Stretch a bow to the very full,
And you will wish you had stopped in time.
Temper (a sword edge) to it’s very sharpest,
And the edge will not last long. (Yutang 79)


Like the great country we live in, China as an emerging power is cultivating it's own power to process and correct it's mistakes. Too often our view of the contradictions and struggles of other countries makes us think they are less like us, than like us. Our history of slavery, and the current imprisonment rate are enough to make us reconsider such a position. We are not with blaring contradictions to freedom, democracy, and world supremacy. If we are confused, we only need to read the news or study the history books.

Personally, my vantage point for studying opposites and their reversion is spawned and informed by Chinese culture.

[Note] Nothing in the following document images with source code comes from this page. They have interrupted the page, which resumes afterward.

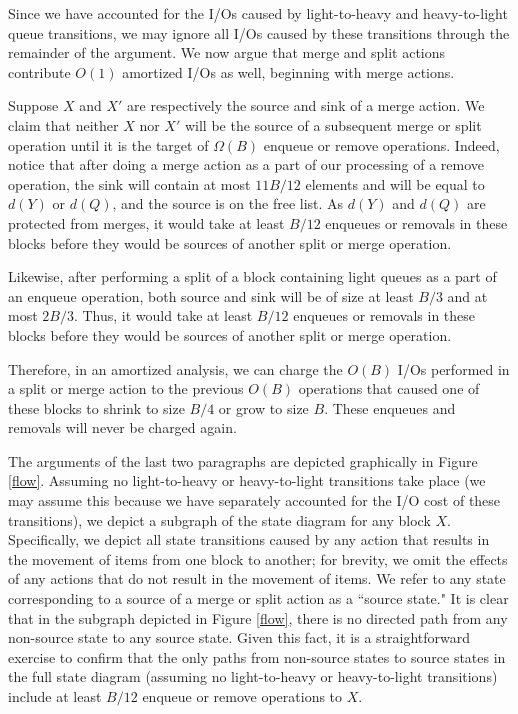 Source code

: \documentclass[11pt,letterpaper]{article}
\newcommand{\eat}[1]{}
\begin{document}
Since we have accounted for the I/Os caused by light-to-heavy and heavy-to-light queue transitions, we may ignore all I/Os caused by
these transitions through the remainder of the argument.
We now argue that merge and split actions contribute $O(1)$ amortized I/Os as well, beginning with merge actions.

Suppose $X$ and $X'$ are respectively 
the source and sink of a merge action. We claim that neither $X$ nor $X'$ will be the source of a subsequent merge or split operation until it is the target of $\Omega(B)$ enqueue
or remove operations.
Indeed, notice that after doing a merge action as a part of our
processing of a remove operation,
the sink will
contain at most $11B/12$ elements and will be equal to $d(Y)$  or $d(Q)$, and the source is on the free list.
As $d(Y)$ and $d(Q)$ are protected from merges, it would take at least $B/12$ enqueues or removals in these
blocks before they would be sources of another split or merge operation.

Likewise, after performing a split of a block containing light queues as a part of an enqueue operation,
both source and sink will be of size at least $B/3$ and at most
$2B/3$.
Thus, it would take at least $B/12$ enqueues or removals in these
blocks before they would be sources of another split or merge operation.

Therefore, in an amortized analysis, we can charge the $O(B)$ I/Os
performed in a split or merge action to the previous $O(B)$ operations
that caused one of these blocks to shrink to size $B/4$ or grow to
size $B$. These enqueues and removals will never be charged again.

The arguments of the last two paragraphs are depicted graphically in Figure \ref{flow}. Assuming no light-to-heavy or heavy-to-light transitions
take place (we may assume this because we have separately accounted for the I/O cost of these transitions), we depict a subgraph of
the state diagram for any block $X$. Specifically, we depict all state transitions caused by any action that results in the movement of items from one block to another; for brevity, we omit the effects of any actions that do not result in the movement of items. We refer to any state corresponding to a source
of a merge or split action as a ``source state." It is clear that in the subgraph depicted in Figure \ref{flow}, there is no directed path from any non-source state to any
source state. Given this fact, it is a straightforward exercise to confirm that the only paths from non-source states to source states in the full state diagram (assuming no light-to-heavy or heavy-to-light transitions)
include at least $B/12$ enqueue or remove operations to $X$.
\eat{ in the state diagram
from any non-source state to any source state. As all non-source states in Figure
that for any block $X$ that is a merge sink, merge source, split sink, or split source, at least $B/12$ enqueue or remove operations are necessary}
\end{document}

My excitement about the current trend of the country is how they will manage these difficult solutions. And in many ways my excitement is a selfish one. I just finished reading King Leopold’s Ghost, a very popular and depressing story of the beginning of the Congo’s encounter with the Western World up until the early decades of the Twentieth Century. Unfortunately, the Congo unlike China is still dominated by the consistent and pervasive problems left by a legacy of colonialism and is nowhere near the top of the world’s economy. I agree with Hua, China is far from perfect, and the current state of the country reveals a thousand contradictions which must be resolved; but who outside the Western World has traveled so far on that path.